Type V myosin is a complex consisting of two large proteins and several small ones. The head of the large protein binds to actin filaments and the tail binds to cargo. Type V myosin moves by the energy of ATP hydrolysis in the heads. It moves along actin filaments toward the plus end like walking on two legs by alternately changing the head structure (Fig. 6-9B). The width of one step is approximately 37 nm (the width of 6.5 G-actin molecules).
The moving speeds of kinesins, dyneins and myosins (Type V) vary by condition, but they have been confirmed as approximately 1 μm/second. This may seem very slow, but if the size of molecules (which is several dozens of nm) assume as the size of humans, it would be very fast.

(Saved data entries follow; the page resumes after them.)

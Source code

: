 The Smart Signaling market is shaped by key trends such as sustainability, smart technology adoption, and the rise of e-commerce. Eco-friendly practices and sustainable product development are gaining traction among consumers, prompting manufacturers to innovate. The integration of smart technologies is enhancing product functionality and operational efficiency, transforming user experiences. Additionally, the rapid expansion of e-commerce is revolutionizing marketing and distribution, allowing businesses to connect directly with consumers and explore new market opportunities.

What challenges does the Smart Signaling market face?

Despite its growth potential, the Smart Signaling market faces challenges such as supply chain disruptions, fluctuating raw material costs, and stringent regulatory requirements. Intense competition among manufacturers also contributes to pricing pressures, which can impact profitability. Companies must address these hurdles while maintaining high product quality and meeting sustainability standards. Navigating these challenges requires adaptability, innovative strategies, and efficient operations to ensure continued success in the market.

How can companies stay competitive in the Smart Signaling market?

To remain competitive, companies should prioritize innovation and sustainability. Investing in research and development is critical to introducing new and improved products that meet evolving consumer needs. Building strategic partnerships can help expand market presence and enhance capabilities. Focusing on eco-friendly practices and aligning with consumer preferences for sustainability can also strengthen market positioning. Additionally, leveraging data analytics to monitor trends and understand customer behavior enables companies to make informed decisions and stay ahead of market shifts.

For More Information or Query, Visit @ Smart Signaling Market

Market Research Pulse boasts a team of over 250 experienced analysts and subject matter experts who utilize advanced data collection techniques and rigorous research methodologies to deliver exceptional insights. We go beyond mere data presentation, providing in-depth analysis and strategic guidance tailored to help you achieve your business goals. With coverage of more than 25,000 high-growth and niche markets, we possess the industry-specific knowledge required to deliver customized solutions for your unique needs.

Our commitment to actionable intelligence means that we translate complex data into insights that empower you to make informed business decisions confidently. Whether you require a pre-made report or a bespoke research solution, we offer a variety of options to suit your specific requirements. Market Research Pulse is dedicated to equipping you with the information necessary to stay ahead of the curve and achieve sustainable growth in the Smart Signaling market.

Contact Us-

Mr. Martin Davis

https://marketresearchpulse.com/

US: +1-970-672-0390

Structure of Flagella and their Movement Mechanism
Cilia and flagella are bundles of nine special microtubules surrounding two normal central microtubules. Dyneins are located between the special microtubules. One end of the dynein is fixed to the A-tubule, and the other mobile end adheres to the B-tubule. A sliding motion occurs between the microtubules as a result of dyneins moving toward their minus end. These would simply slide against each other in parallel if they were not fixed together. However, since they are partially fixed by a protein called nexin, the microtubules bend when dyneins move, causing the sine-curve-like movement of cilia and flagella. Sperm and euglena migrate in water using this movement.
Column Fig. 6-2 Sperm flagellum structure and the role of dynein in flagellar movement
A) Cross section of a sperm flagellum. Consisting of nine special microtubules and two normal ones, this is known as the 9 + 2 structure.
B) Dyneins fixed to the A-tubule move on the adjacent B-tubule toward the minus end. As a result, the microtubules bend.